Five card stud poker is played with a standard English deck of 52 cards. No jokers or wild cards are used. The game can be played with as few as two players, and some of poker history's most famous games involved five card stud and just two players.
How to Play
Although every poker game can be adapted and changed, the standard game starts with an ante of at least one chip from each player to start the pot with, and betting begins after each player receives two cards. The first card to each player is dealt face-down, the second one is face-up. The highest card (ace is high, or low for a straight of A-2-3-4-5) begins the action by making a wager or checking. If another player bets, each additional player will have the chance to call the wager, raise the wager, or fold their cards and sit-out until the next hand.

After the first round of betting, a third card is dealt face-up with another round of betting. The same fashion of play is followed for a forth and fifth card, each dealt face-up. After the fifth card is dealt and the betting is finished, players turn over their fist card and reveal their final hands.

In most cases a single pair or two pair will win. It is much harder to make a straight or flush (or a higher hand) in five card stud than in a draw game or a community-card game like Texas Hold'em.
Bet Variations
If you already know how to play poker, you may know that there are two standard forms of betting structures: limit and no limit. In limit poker, the players agree to a simple limit on all bets, such as 25-cents to a dollar, and each bet needs to be in that range.

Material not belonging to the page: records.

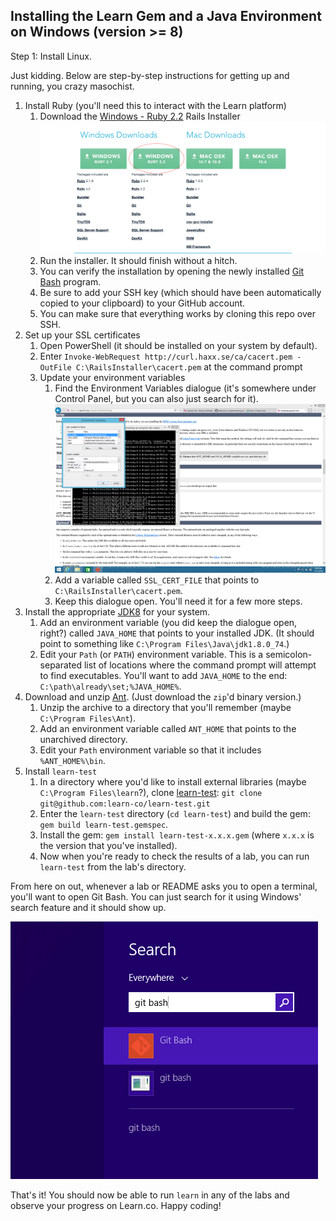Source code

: Installing the Learn Gem and a Java Environment on Windows (version >= 8)
---

Step 1: Install Linux.

Just kidding. Below are step-by-step instructions for getting up and running,
you crazy masochist.

1. Install Ruby (you'll need this to interact with the Learn platform)
   1. Download the [Windows - Ruby 2.2](http://railsinstaller.org/en) Rails Installer
   ![Rails Installer](rails_installer.png)
   2. Run the installer. It should finish without a hitch.
   3. You can verify the installation by opening the newly installed [Git Bash](https://git-for-windows.github.io/) program.
   4. Be sure to add your SSH key (which should have been automatically copied to your clipboard) to your GitHub account.
   5. You can make sure that everything works by cloning this repo over SSH.
2. Set up your SSL certificates
   1. Open PowerShell (it should be installed on your system by default).
   2. Enter `Invoke-WebRequest http://curl.haxx.se/ca/cacert.pem -OutFile C:\RailsInstaller\cacert.pem` at the command prompt
   3. Update your environment variables
      1. Find the Environment Variables dialogue (it's somewhere under Control Panel, but you can also just search for it).
      ![Environment Variables Dialogue on Windows 8](environment_variables_dialogue.png)
      2. Add a variable called `SSL_CERT_FILE` that points to `C:\RailsInstaller\cacert.pem`.
      3. Keep this dialogue open. You'll need it for a few more steps.
3. Install the appropriate [JDK8](http://www.oracle.com/technetwork/java/javase/downloads/jdk8-downloads-2133151.html) for your system.
   1. Add an environment variable (you did keep the dialogue open, right?) called `JAVA_HOME` that points to your installed JDK. (It should point to something like `C:\Program Files\Java\jdk1.8.0_74`.)
   2. Edit your `Path` (or `PATH`) environment variable. This is a semicolon-separated list of locations where the command prompt will attempt to find executables. You'll want to add `JAVA_HOME` to the end: `C:\path\already\set;%JAVA_HOME%`.
4. Download and unzip [Ant](http://ant.apache.org/bindownload.cgi). (Just download the `zip`'d binary version.)
   1. Unzip the archive to a directory that you'll remember (maybe `C:\Program Files\Ant`).
   2. Add an environment variable called `ANT_HOME` that points to the unarchived directory.
   3. Edit your `Path` environment variable so that it includes `%ANT_HOME%\bin`.
5. Install `learn-test`
   1. In a directory where you'd like to install external libraries (maybe `C:\Program Files\learn`?), clone [learn-test](https://github.com/learn-co/learn-test): `git clone git@github.com:learn-co/learn-test.git`
   2. Enter the `learn-test` directory (`cd learn-test`) and build the gem: `gem build learn-test.gemspec`.
   3. Install the gem: `gem install learn-test-x.x.x.gem` (where `x.x.x` is the version that you've installed).
   4. Now when you're ready to check the results of a lab, you can run `learn-test` from the lab's directory.

 From here on out, whenever a lab or README asks you to open a terminal, you'll want to open Git Bash. You can just search for it using Windows' search feature and it should show up.

 ![git bash](git_bash.png)

That's it! You should now be able to run `learn` in any of the labs and observe your progress on Learn.co. Happy coding!
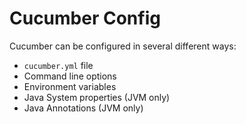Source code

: # Cucumber Config

Cucumber can be configured in several different ways:

* `cucumber.yml` file
* Command line options
* Environment variables
* Java System properties (JVM only)
* Java Annotations (JVM only)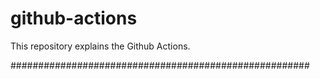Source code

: # github-actions
This repository explains the Github Actions.

######################################################
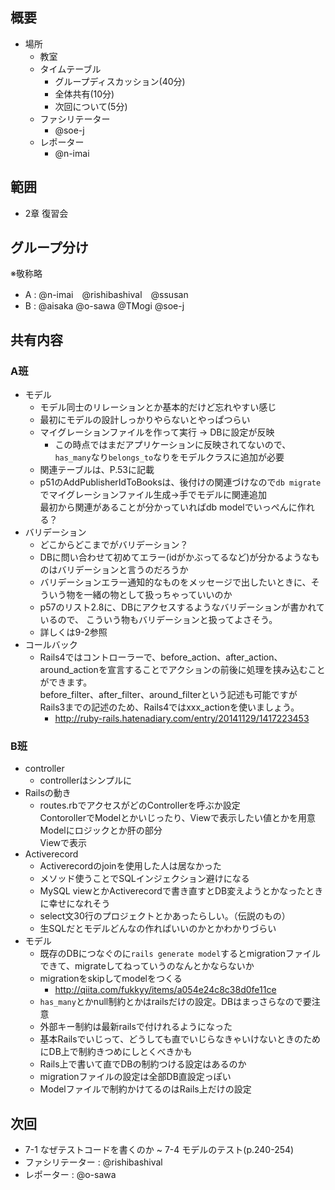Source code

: 概要
---

* 場所
    * 教室
  * タイムテーブル
    * グループディスカッション(40分)
    * 全体共有(10分)
    * 次回について(5分)
  * ファシリテーター
    * @soe-j
  * レポーター
    * @n-imai

範囲
---

* 2章 復習会﻿

グループ分け
---

※敬称略
* A : @n-imai　@rishibashival　@ssusan
* B : @aisaka @o-sawa @TMogi @soe-j

共有内容
---

### A班

* モデル
    * モデル同士のリレーションとか基本的だけど忘れやすい感じ
    * 最初にモデルの設計しっかりやらないとやっぱつらい
    * マイグレーションファイルを作って実行 -> DBに設定が反映
        * この時点ではまだアプリケーションに反映されてないので、  
        `has_many`なり`belongs_to`なりをモデルクラスに追加が必要 
    * 関連テーブルは、P.53に記載
    * p51のAddPublisherIdToBooksは、後付けの関連づけなので`db migrate`でマイグレーションファイル生成→手でモデルに関連追加  
    最初から関連があることが分かっていればdb modelでいっぺんに作れる？
* バリデーション
    * どこからどこまでがバリデーション？
    * DBに問い合わせて初めてエラー(idがかぶってるなど)が分かるようなものはバリデーションと言うのだろうか
    * バリデーションエラー通知的なものをメッセージで出したいときに、そういう物を一緒の物として扱っちゃっていいのか
    * p57のリスト2.8に、DBにアクセスするようなバリデーションが書かれているので、
    こういう物もバリデーションと扱ってよさそう。
    * 詳しくは9-2参照  
* コールバック
    * Rails4ではコントローラーで、before_action、after_action、around_actionを宣言することでアクションの前後に処理を挟み込むことができます。  
    before_filter、after_filter、around_filterという記述も可能ですが  
    Rails3までの記述のため、Rails4ではxxx_actionを使いましょう。
        * http://ruby-rails.hatenadiary.com/entry/20141129/1417223453 

### B班

* controller
    * controllerはシンプルに
* Railsの動き
    * routes.rbでアクセスがどのControllerを呼ぶか設定  
    ContorollerでModelとかいじったり、Viewで表示したい値とかを用意  
    Modelにロジックとか肝の部分  
    Viewで表示
* Activerecord
    * Activerecordのjoinを使用した人は居なかった
    * メソッド使うことでSQLインジェクション避けになる
    * MySQL viewとかActiverecordで書き直すとDB変えようとかなったときに幸せになれそう
    * select文30行のプロジェクトとかあったらしい。（伝説のもの）
    * 生SQLだとモデルどんなの作ればいいのかとかわかりづらい
* モデル
    * 既存のDBにつなぐのに`rails generate model`するとmigrationファイルできて、migrateしてねっていうのなんとかならないか
    * migrationをskipしてmodelをつくる
        * http://qiita.com/fukkyy/items/a054e24c8c38d0fe11ce
    * `has_many`とかnull制約とかはrailsだけの設定。DBはまっさらなので要注意
    * 外部キー制約は最新railsで付けれるようになった
    * 基本Railsでいじって、どうしても直でいじらなきゃいけないときのためにDB上で制約きつめにしとくべきかも
    * Rails上で書いて直でDBの制約つける設定はあるのか
    * migrationファイルの設定は全部DB直設定っぽい
    * Modelファイルで制約かけてるのはRails上だけの設定

次回
---

* 7-1 なぜテストコードを書くのか ~ 7-4 モデルのテスト(p.240-254)﻿
* ファシリテーター : @rishibashival
* レポーター : @o-sawa
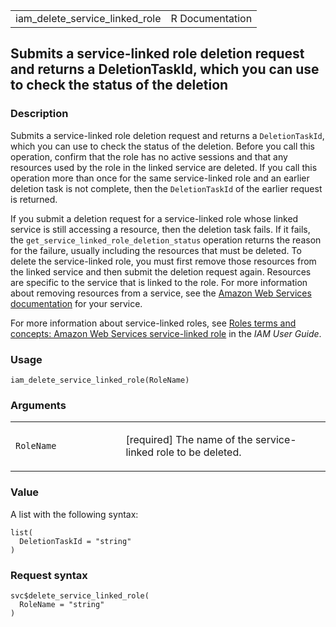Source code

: <table style="width: 100%;">
<tbody>
<tr class="odd">
<td>iam_delete_service_linked_role</td>
<td style="text-align: right;">R Documentation</td>
</tr>
</tbody>
</table>

## Submits a service-linked role deletion request and returns a DeletionTaskId, which you can use to check the status of the deletion

### Description

Submits a service-linked role deletion request and returns a
`DeletionTaskId`, which you can use to check the status of the deletion.
Before you call this operation, confirm that the role has no active
sessions and that any resources used by the role in the linked service
are deleted. If you call this operation more than once for the same
service-linked role and an earlier deletion task is not complete, then
the `DeletionTaskId` of the earlier request is returned.

If you submit a deletion request for a service-linked role whose linked
service is still accessing a resource, then the deletion task fails. If
it fails, the `get_service_linked_role_deletion_status` operation
returns the reason for the failure, usually including the resources that
must be deleted. To delete the service-linked role, you must first
remove those resources from the linked service and then submit the
deletion request again. Resources are specific to the service that is
linked to the role. For more information about removing resources from a
service, see the [Amazon Web Services
documentation](https://docs.aws.amazon.com/) for your service.

For more information about service-linked roles, see [Roles terms and
concepts: Amazon Web Services service-linked
role](https://docs.aws.amazon.com/IAM/latest/UserGuide/id_roles_terms-and-concepts.html#iam-term-service-linked-role)
in the *IAM User Guide*.

### Usage

    iam_delete_service_linked_role(RoleName)

### Arguments

<table>
<colgroup>
<col style="width: 35%" />
<col style="width: 65%" />
</colgroup>
<tbody>
<tr class="odd">
<td><code
id="iam_delete_service_linked_role_:_RoleName">RoleName</code></td>
<td><p>[required] The name of the service-linked role to be
deleted.</p></td>
</tr>
</tbody>
</table>

### Value

A list with the following syntax:

    list(
      DeletionTaskId = "string"
    )

### Request syntax

    svc$delete_service_linked_role(
      RoleName = "string"
    )
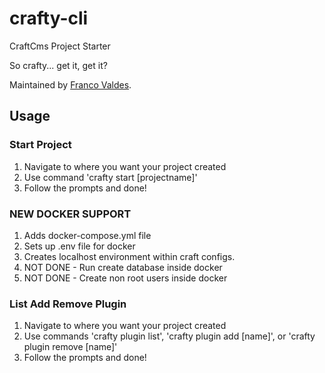# crafty-cli
CraftCms Project Starter

So crafty... get it, get it?

Maintained by [Franco Valdes](https://github.com/fvaldes33).

## Usage

### Start Project

1. Navigate to where you want your project created
2. Use command 'crafty start [projectname]'
3. Follow the prompts and done!

### NEW DOCKER SUPPORT
1. Adds docker-compose.yml file
2. Sets up .env file for docker
3. Creates localhost environment within craft configs.
4. NOT DONE - Run create database inside docker
5. NOT DONE - Create non root users inside docker

### List Add Remove Plugin

1. Navigate to where you want your project created
2. Use commands 'crafty plugin list', 'crafty plugin add [name]', or 'crafty plugin remove [name]'
3. Follow the prompts and done!
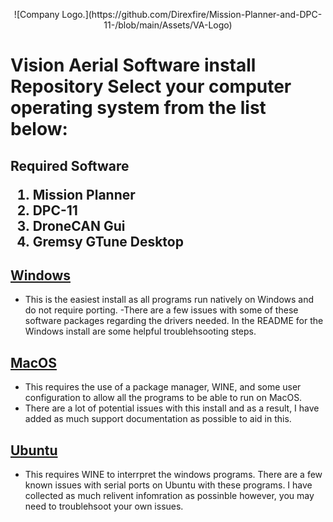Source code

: <p align="center">![Company Logo.](https://github.com/Direxfire/Mission-Planner-and-DPC-11-/blob/main/Assets/VA-Logo)</p>

<h1> Vision Aerial Software install Repository 
Select your computer operating system from the list below:
</h1>
<h2>
Required Software

1. Mission Planner
2. DPC-11
3. DroneCAN Gui
4. Gremsy GTune Desktop
</h2>

## [Windows](/README_WINDOWS.md) 
- This is the easiest install as all programs run natively on Windows and do not require porting.
-There are a few issues with some of these software packages regarding the drivers needed. In the README for the Windows install are some helpful troublehsooting steps. 
    
## [MacOS](/README_MACOS.md) 
- This requires the use of a package manager, WINE, and some user configuration to allow all the programs to be able to run on MacOS.
- There are a lot of potential issues with this install and as a result, I have added as much support documentation as possible to aid in this. 
## [Ubuntu](/README_UBUNTU.md)
- This requires WINE to interrpret the windows programs. There are a few known issues with serial ports on Ubuntu with these programs. I have collected as much relivent infomration as possinble however, you may need to troublehsoot your own issues. 
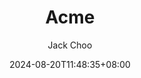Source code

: ---
title: "Acme" #标题
date: 2024-08-20T11:48:35+08:00 #创建时间
lastmod: 2024-08-20T11:48:35+08:00 #更新时间
author: ["Jack Choo"] #作者
description: "描述"
categories: 
- 分类
tags: 
- 标签
series: 
- 系列
weight: # 输入1可以顶置文章，用来给文章展示排序，不填就默认按时间排序
slug: ""
draft: false # 是否为草稿
hidemeta: false # 是否隐藏文章的元信息，如发布日期、作者等
disableShare: true # 底部不显示分享栏
showbreadcrumbs: true #顶部显示当前路径
cover:
    image: "./images/ssl.jpg" #图片路径
    caption: "封面图"
    alt: "图片迷路了"
---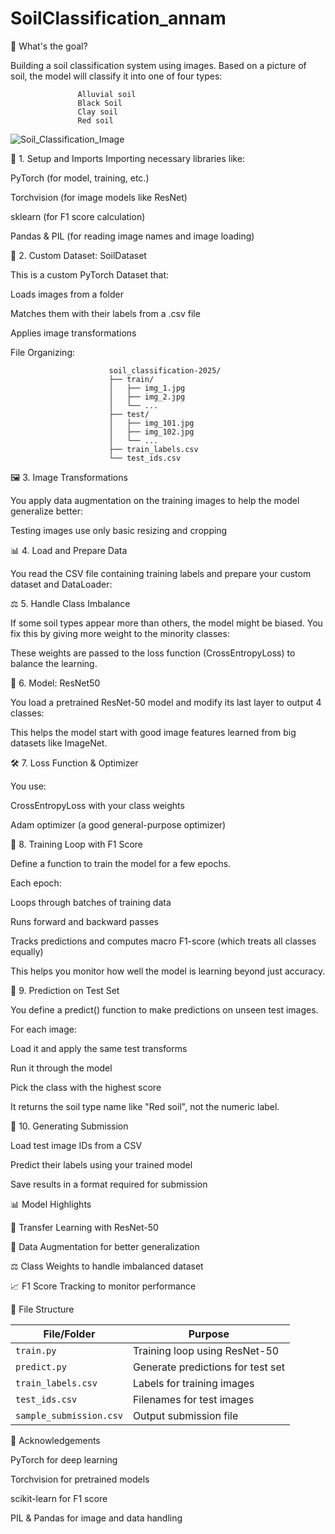 # SoilClassification_annam
🧠 What's the goal?

Building a soil classification system using images. Based on a picture of soil, the model will classify it into one of four types:

                   Alluvial soil
                   Black Soil
                   Clay soil
                   Red soil

  
![Soil_Classification_Image](https://github.com/user-attachments/assets/f5d897ac-4bfd-4533-b355-b90d42a71348)

🚀 1. Setup and Imports
Importing necessary libraries like:

PyTorch (for model, training, etc.)

Torchvision (for image models like ResNet)

sklearn (for F1 score calculation)

Pandas & PIL (for reading image names and image loading)

📁 2. Custom Dataset: SoilDataset

This is a custom PyTorch Dataset that:

Loads images from a folder

Matches them with their labels from a .csv file

Applies image transformations

File Organizing:

                          soil_classification-2025/
                          ├── train/
                          │   ├── img_1.jpg
                          │   ├── img_2.jpg
                          │   └── ...
                          ├── test/
                          │   ├── img_101.jpg
                          │   ├── img_102.jpg
                          │   └── ...
                          ├── train_labels.csv
                          └── test_ids.csv


🖼️ 3. Image Transformations

You apply data augmentation on the training images to help the model generalize better:

Testing images use only basic resizing and cropping

📊 4. Load and Prepare Data

You read the CSV file containing training labels and prepare your custom dataset and DataLoader:

⚖️ 5. Handle Class Imbalance

If some soil types appear more than others, the model might be biased. You fix this by giving more weight to the minority classes:

These weights are passed to the loss function (CrossEntropyLoss) to balance the learning.

🧠 6. Model: ResNet50

You load a pretrained ResNet-50 model and modify its last layer to output 4 classes:

This helps the model start with good image features learned from big datasets like ImageNet.

🛠️ 7. Loss Function & Optimizer

You use:

CrossEntropyLoss with your class weights

Adam optimizer (a good general-purpose optimizer)

🔁 8. Training Loop with F1 Score

Define a function to train the model for a few epochs.

Each epoch:

Loops through batches of training data

Runs forward and backward passes

Tracks predictions and computes macro F1-score (which treats all classes equally)

This helps you monitor how well the model is learning beyond just accuracy.

🔮 9. Prediction on Test Set

You define a predict() function to make predictions on unseen test images.

For each image:

Load it and apply the same test transforms

Run it through the model

Pick the class with the highest score

It returns the soil type name like "Red soil", not the numeric label.

📝 10. Generating Submission

Load test image IDs from a CSV

Predict their labels using your trained model

Save results in a format required for submission

📊 Model Highlights

🧠 Transfer Learning with ResNet-50

🧪 Data Augmentation for better generalization

⚖️ Class Weights to handle imbalanced dataset

📈 F1 Score Tracking to monitor performance


📁 File Structure


File/Folder               | Purpose                           
-----------------------   | --------------------------------- 
 `train.py`               | Training loop using ResNet-50     
 `predict.py`             | Generate predictions for test set 
 `train_labels.csv`       | Labels for training images        
 `test_ids.csv`           | Filenames for test images         
 `sample_submission.csv`  | Output submission file     

 🙌 Acknowledgements
 
PyTorch for deep learning

Torchvision for pretrained models

scikit-learn for F1 score

PIL & Pandas for image and data handling
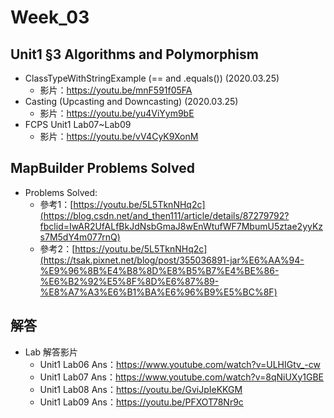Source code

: # Week_03

## Unit1 §3 Algorithms and Polymorphism
   * ClassTypeWithStringExample (== and .equals()) (2020.03.25) 
      * 影片：https://youtu.be/mnF591f05FA
   * Casting (Upcasting and Downcasting) (2020.03.25)    
      * 影片：https://youtu.be/yu4ViYym9bE
   * FCPS Unit1 Lab07~Lab09
      * 影片：https://youtu.be/vV4CyK9XonM

## MapBuilder Problems Solved
 * Problems Solved:
    * 參考1：[https://youtu.be/5L5TknNHq2c](https://blog.csdn.net/and_then111/article/details/87279792?fbclid=IwAR2UfALfBkJdNsbGmaJ8wEnWtufWF7MbumU5ztae2yyKzs7M5dY4m077rnQ)
    * 參考2：[https://youtu.be/5L5TknNHq2c](https://tsak.pixnet.net/blog/post/355036891-jar%E6%AA%94-%E9%96%8B%E4%B8%8D%E8%B5%B7%E4%BE%86-%E6%B2%92%E5%8F%8D%E6%87%89-%E8%A7%A3%E6%B1%BA%E6%96%B9%E5%BC%8F)

## 解答
  * Lab 解答影片
      * Unit1 Lab06 Ans：https://www.youtube.com/watch?v=ULHIGtv_-cw
      * Unit1 Lab07 Ans：https://www.youtube.com/watch?v=8qNiUXy1GBE
      * Unit1 Lab08 Ans：https://youtu.be/GviJpIeKKGM
      * Unit1 Lab09 Ans：https://youtu.be/PFXOT78Nr9c



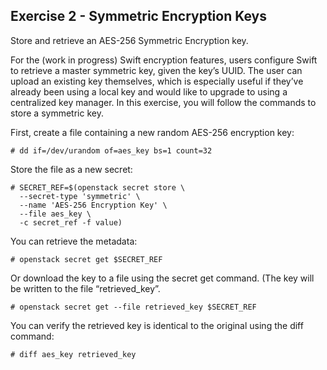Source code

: ## Exercise 2 - Symmetric Encryption Keys
Store and retrieve an AES-256 Symmetric Encryption key.

For the (work in progress) Swift encryption features, users configure Swift to retrieve a master symmetric key, given the key’s UUID.  The user can upload an existing key themselves, which is especially useful if they’ve already been using a local key and would like to upgrade to using a centralized key manager.  In this exercise, you will follow the commands to store a symmetric key.

First, create a file containing a new random AES-256 encryption key:

    # dd if=/dev/urandom of=aes_key bs=1 count=32

Store the file as a new secret:

    # SECRET_REF=$(openstack secret store \
      --secret-type 'symmetric' \
      --name 'AES-256 Encryption Key' \
      --file aes_key \
      -c secret_ref -f value)

You can retrieve the metadata:

    # openstack secret get $SECRET_REF

Or download the key to a file using the secret get command. (The key will be written to the file “retrieved_key”.

    # openstack secret get --file retrieved_key $SECRET_REF

You can verify the retrieved key is identical to the original using the diff command:

    # diff aes_key retrieved_key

In no-limit, a player may wager any amount up to the total cash and chips they have in front of them at any time. The term table-stakes means only that no more money may be brought into play on a hand that has already started.
Poker in the Movies
In the movies, especially old westerns like A Big Hand for the Little Lady, the players suddenly "bet the farm" or whatever they have of value, although games with stakes like that were exceedingly rare. In the movie The Cincinnati Kid, Steve McQueen and Edward G. Robinson play a hand of five card stud eerily similar to a real hand played in 1948 Las Vegas between Johnny Moss and "Nick the Greek" Dandalos.

In both cases the game was no-limit, and in each case one of the players decided to make a larger than sensible call or raise with the hope of making an unbeatable hand that would devastate the other player's bankroll. In the movie (Spoiler Alert!), the Kid is beaten when his opponent makes a straight flush and walks away from the game busted. In the real game in Las Vegas, Nick Dandalos also makes a straight flush, heavily damaging Moss's chip stack, but eventually it is Moss who prevails after months of play.

When the game ends, Dandalos is purported to have said, "Mr. Moss, it looks like I'll have to let you go." Probably a wise decision, for although Dandalos spent a lifetime playing games of chance with great success and winning a fortune, Johnny Moss was the best poker player of his generation, even doing well more than twenty-years later as the inaugural champion of the World Series of Poker.

Five card draw is fun and easy to play, just make sure you choose the denomination of your chips, and your table stakes and betting limits before the first hand is dealt!